With more Americans relying on the web as their means of accessing resources and information, it’s more important than ever for local health departments to create and maintain sites that provide real benefits to the public. Among the aspects Feinberg highlighted, a quality health department website should help users locate services, provide a place to share feedback, as well as discuss how the department is using grants and funding.
A well-built department website provides many benefits to public health practitioners, as well, including streamlining permitting and licensing procedures, amplifying the reach of local staff and promoting credibility for the department.
When building local health department websites, many communities seek to model their online presence after “big city” sites.
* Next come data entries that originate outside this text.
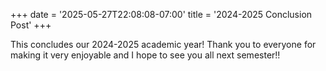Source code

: +++
date = '2025-05-27T22:08:08-07:00'
title = '2024-2025 Conclusion Post'
+++

This concludes our 2024-2025 academic year! Thank you to everyone for making it very enjoyable and I hope to see you all next semester!!


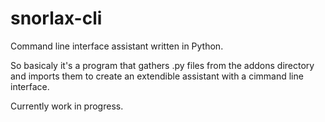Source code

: # snorlax-cli
Command line interface assistant written in Python.

So basicaly it's a program that gathers .py files from the addons directory and imports them to create an extendible assistant with a cimmand line interface.

Currently work in progress.
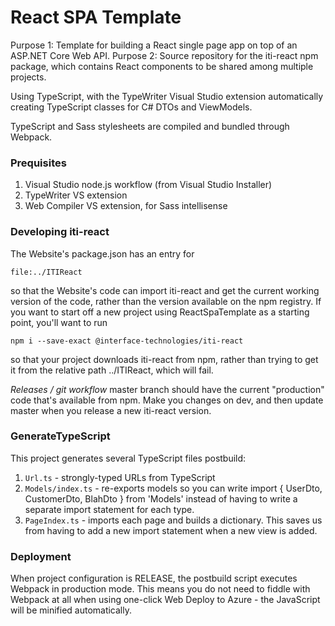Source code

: # React SPA Template

Purpose 1: Template for building a React single page app on top of an ASP.NET Core Web API.
Purpose 2: Source repository for the iti-react npm package, which contains React components
to be shared among multiple projects.

Using TypeScript, with the TypeWriter Visual Studio extension automatically creating TypeScript classes for
C# DTOs and ViewModels.

TypeScript and Sass stylesheets are compiled and bundled through Webpack.

### Prequisites

1.  Visual Studio node.js workflow (from Visual Studio Installer)
2.  TypeWriter VS extension
3.  Web Compiler VS extension, for Sass intellisense

### Developing iti-react

The Website's package.json has an entry for

    file:../ITIReact

so that the Website's code can import iti-react and get the current working version of the
code, rather than the version available on the npm registry. If you want to start off a new
project using ReactSpaTemplate as a starting point, you'll want to run

    npm i --save-exact @interface-technologies/iti-react

so that your project downloads iti-react from npm, rather than trying to get it from the relative
path ../ITIReact, which will fail.

_Releases / git workflow_ master branch should have the current "production" code that's available from npm.
Make you changes on dev, and then update master when you release a new iti-react version.

### GenerateTypeScript

This project generates several TypeScript files postbuild:

1.  `Url.ts` - strongly-typed URLs from TypeScript
2.  `Models/index.ts` - re-exports models so you can write
    import { UserDto, CustomerDto, BlahDto } from 'Models'
    instead of having to write a separate import statement for each type.
3.  `PageIndex.ts` - imports each page and builds a dictionary. This saves us from having
    to add a new import statement when a new view is added.

### Deployment

When project configuration is RELEASE, the postbuild script executes Webpack in production mode.
This means you do not need to fiddle with Webpack at all when using one-click Web Deploy to Azure - the
JavaScript will be minified automatically.
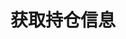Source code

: ---
title: 获取持仓信息
position_number: 7
type: post
description: /future/user/v1/position/list
parameters:
    -
        name: symbol
        type: string
        mandatory: false
        default: N/A
        description: 交易对（不传时查询所有交易对的持仓信息）
        ranges:
left_code_blocks:
    -
        code_block: "public void getMarketConfig() {\r\n\tString text = HttpUtil.get(URL + \"/data/api/future/user/v1/getMarketConfig\");\r\n\tSystem.out.println(text);\r\n}"
        title: Java
        language: java
right_code_blocks:
    - code_block: |-
        {
          "error": {
            "code": "",
            "msg": ""
          },
          "msgInfo": "",
          "result": [
            {
              "autoMargin": false, //是否自动追加保证金
              "availableCloseSize": 0, //可平仓数量（张）
              "closeOrderSize": 0, //平仓挂单数量（张）
              "entryPrice": 0, //开仓均价
              "isolatedMargin": 0, //逐仓保证金
              "leverage": 0, //杠杆倍数
              "openOrderMarginFrozen": 0, //开仓订单保证金占用
              "positionSide": "", //持仓方向
              "positionSize": 0, //持仓数量（张）
              "positionType": "", //仓位类型
              "realizedProfit": 0, //已实现盈亏
              "symbol": "" //交易对
            }
          ],
          "returnCode": 0
        }
      title: Response
      language: json
---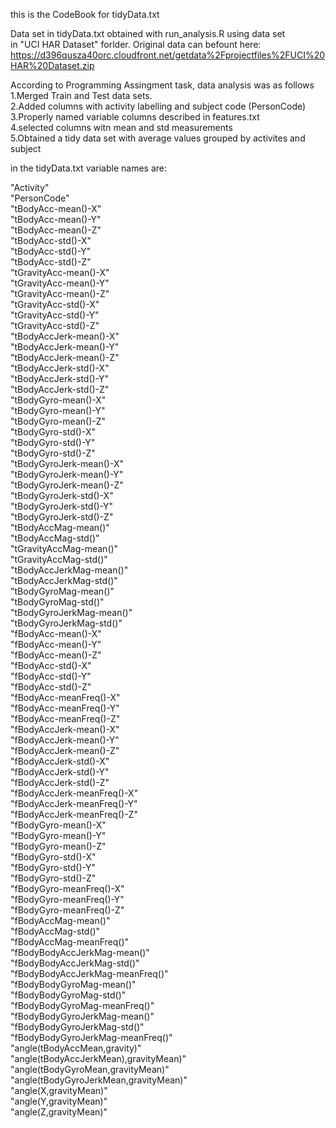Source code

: this is the CodeBook for tidyData.txt  

Data set in tidyData.txt obtained with run_analysis.R using data set  
in "UCI HAR Dataset" forlder. Original data can befount here:
https://d396qusza40orc.cloudfront.net/getdata%2Fprojectfiles%2FUCI%20HAR%20Dataset.zip

According to Programming Assingment task, data analysis was as follows  
1.Merged Train and Test data sets.  
2.Added columns with activity labelling and subject code (PersonCode)  
3.Properly named variable columns described in features.txt  
4.selected columns witn mean and std measurements  
5.Obtained a tidy data set with average values grouped by activites and subject  

in the tidyData.txt variable names are:

"Activity"  
"PersonCode"  
"tBodyAcc-mean()-X"  
"tBodyAcc-mean()-Y"  
"tBodyAcc-mean()-Z"  
"tBodyAcc-std()-X"  
"tBodyAcc-std()-Y"  
"tBodyAcc-std()-Z"  
"tGravityAcc-mean()-X"  
"tGravityAcc-mean()-Y"  
"tGravityAcc-mean()-Z"  
"tGravityAcc-std()-X"  
"tGravityAcc-std()-Y"  
"tGravityAcc-std()-Z"  
"tBodyAccJerk-mean()-X"  
"tBodyAccJerk-mean()-Y"  
"tBodyAccJerk-mean()-Z"  
"tBodyAccJerk-std()-X"  
"tBodyAccJerk-std()-Y"  
"tBodyAccJerk-std()-Z"  
"tBodyGyro-mean()-X"  
"tBodyGyro-mean()-Y"  
"tBodyGyro-mean()-Z"  
"tBodyGyro-std()-X"  
"tBodyGyro-std()-Y"  
"tBodyGyro-std()-Z"  
"tBodyGyroJerk-mean()-X"  
"tBodyGyroJerk-mean()-Y"  
"tBodyGyroJerk-mean()-Z"  
"tBodyGyroJerk-std()-X"  
"tBodyGyroJerk-std()-Y"  
"tBodyGyroJerk-std()-Z"  
"tBodyAccMag-mean()"  
"tBodyAccMag-std()"  
"tGravityAccMag-mean()"  
"tGravityAccMag-std()"  
"tBodyAccJerkMag-mean()"  
"tBodyAccJerkMag-std()"  
"tBodyGyroMag-mean()"  
"tBodyGyroMag-std()"  
"tBodyGyroJerkMag-mean()"  
"tBodyGyroJerkMag-std()"  
"fBodyAcc-mean()-X"  
"fBodyAcc-mean()-Y"  
"fBodyAcc-mean()-Z"  
"fBodyAcc-std()-X"  
"fBodyAcc-std()-Y"  
"fBodyAcc-std()-Z"  
"fBodyAcc-meanFreq()-X"  
"fBodyAcc-meanFreq()-Y"  
"fBodyAcc-meanFreq()-Z"  
"fBodyAccJerk-mean()-X"  
"fBodyAccJerk-mean()-Y"  
"fBodyAccJerk-mean()-Z"  
"fBodyAccJerk-std()-X"  
"fBodyAccJerk-std()-Y"  
"fBodyAccJerk-std()-Z"  
"fBodyAccJerk-meanFreq()-X"  
"fBodyAccJerk-meanFreq()-Y"  
"fBodyAccJerk-meanFreq()-Z"  
"fBodyGyro-mean()-X"  
"fBodyGyro-mean()-Y"  
"fBodyGyro-mean()-Z"  
"fBodyGyro-std()-X"  
"fBodyGyro-std()-Y"  
"fBodyGyro-std()-Z"  
"fBodyGyro-meanFreq()-X"  
"fBodyGyro-meanFreq()-Y"  
"fBodyGyro-meanFreq()-Z"  
"fBodyAccMag-mean()"  
"fBodyAccMag-std()"  
"fBodyAccMag-meanFreq()"  
"fBodyBodyAccJerkMag-mean()"  
"fBodyBodyAccJerkMag-std()"  
"fBodyBodyAccJerkMag-meanFreq()"  
"fBodyBodyGyroMag-mean()"  
"fBodyBodyGyroMag-std()"  
"fBodyBodyGyroMag-meanFreq()"  
"fBodyBodyGyroJerkMag-mean()"  
"fBodyBodyGyroJerkMag-std()"  
"fBodyBodyGyroJerkMag-meanFreq()"  
"angle(tBodyAccMean,gravity)"  
"angle(tBodyAccJerkMean),gravityMean)"  
"angle(tBodyGyroMean,gravityMean)"  
"angle(tBodyGyroJerkMean,gravityMean)"  
"angle(X,gravityMean)"  
"angle(Y,gravityMean)"  
"angle(Z,gravityMean)"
However, Feinberg warns that this is not always attainable or appropriate. The best health department websites are not always the flashiest, but the ones that provide users with information that is current and concise, guide users to the resources they want and need and reflect the unique vision and values of the individual health department and its surrounding community.
It’s also important to consider that many of the same traits that make common commercial websites popular and easy to use translate well into the public health sector. The website should be easy to navigate, professional and consistant in appearance, include functional and thoughful use of images and graphics and some manner of searchability, both internally and across the web via search engines to make the site easier to locate. Sites should also include links to other agencies, both local and Federal, that offer related services and information and access to information in various languages, depending on community needs.
Feinberg also suggests local health departments make use of tracking and reporting tools, such as Google Analytics, to help monitor visits and growth trends, adding that the ultimate goal of a well-constructed health department website is to be “a trusted source for accurate and verifiable information.”